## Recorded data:
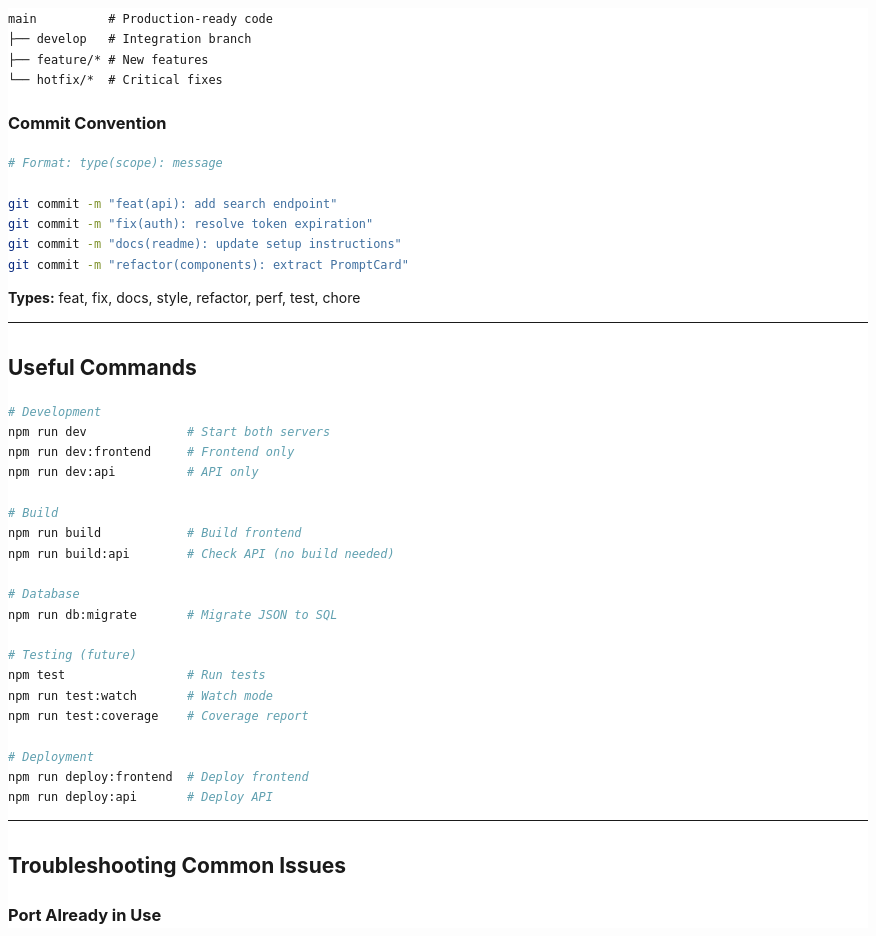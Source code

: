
 ```
main          # Production-ready code
├── develop   # Integration branch
├── feature/* # New features
└── hotfix/*  # Critical fixes
```

### Commit Convention

```bash
# Format: type(scope): message

git commit -m "feat(api): add search endpoint"
git commit -m "fix(auth): resolve token expiration"
git commit -m "docs(readme): update setup instructions"
git commit -m "refactor(components): extract PromptCard"
```

**Types:** feat, fix, docs, style, refactor, perf, test, chore

---

## Useful Commands

```bash
# Development
npm run dev              # Start both servers
npm run dev:frontend     # Frontend only
npm run dev:api          # API only

# Build
npm run build            # Build frontend
npm run build:api        # Check API (no build needed)

# Database
npm run db:migrate       # Migrate JSON to SQL

# Testing (future)
npm test                 # Run tests
npm run test:watch       # Watch mode
npm run test:coverage    # Coverage report

# Deployment
npm run deploy:frontend  # Deploy frontend
npm run deploy:api       # Deploy API
```

---

## Troubleshooting Common Issues

### Port Already in Use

## PROBLEM DESCRIPTION:
A faithful copy of all the lines above is needed, with the pictures omitted.

## EXERCISE RESULT:
Source code

:
 ```
main          # Production-ready code
├── develop   # Integration branch
├── feature/* # New features
└── hotfix/*  # Critical fixes
```

### Commit Convention

```bash
# Format: type(scope): message

git commit -m "feat(api): add search endpoint"
git commit -m "fix(auth): resolve token expiration"
git commit -m "docs(readme): update setup instructions"
git commit -m "refactor(components): extract PromptCard"
```

**Types:** feat, fix, docs, style, refactor, perf, test, chore

---

## Useful Commands

```bash
# Development
npm run dev              # Start both servers
npm run dev:frontend     # Frontend only
npm run dev:api          # API only

# Build
npm run build            # Build frontend
npm run build:api        # Check API (no build needed)

# Database
npm run db:migrate       # Migrate JSON to SQL

# Testing (future)
npm test                 # Run tests
npm run test:watch       # Watch mode
npm run test:coverage    # Coverage report

# Deployment
npm run deploy:frontend  # Deploy frontend
npm run deploy:api       # Deploy API
```

---

## Troubleshooting Common Issues

### Port Already in Use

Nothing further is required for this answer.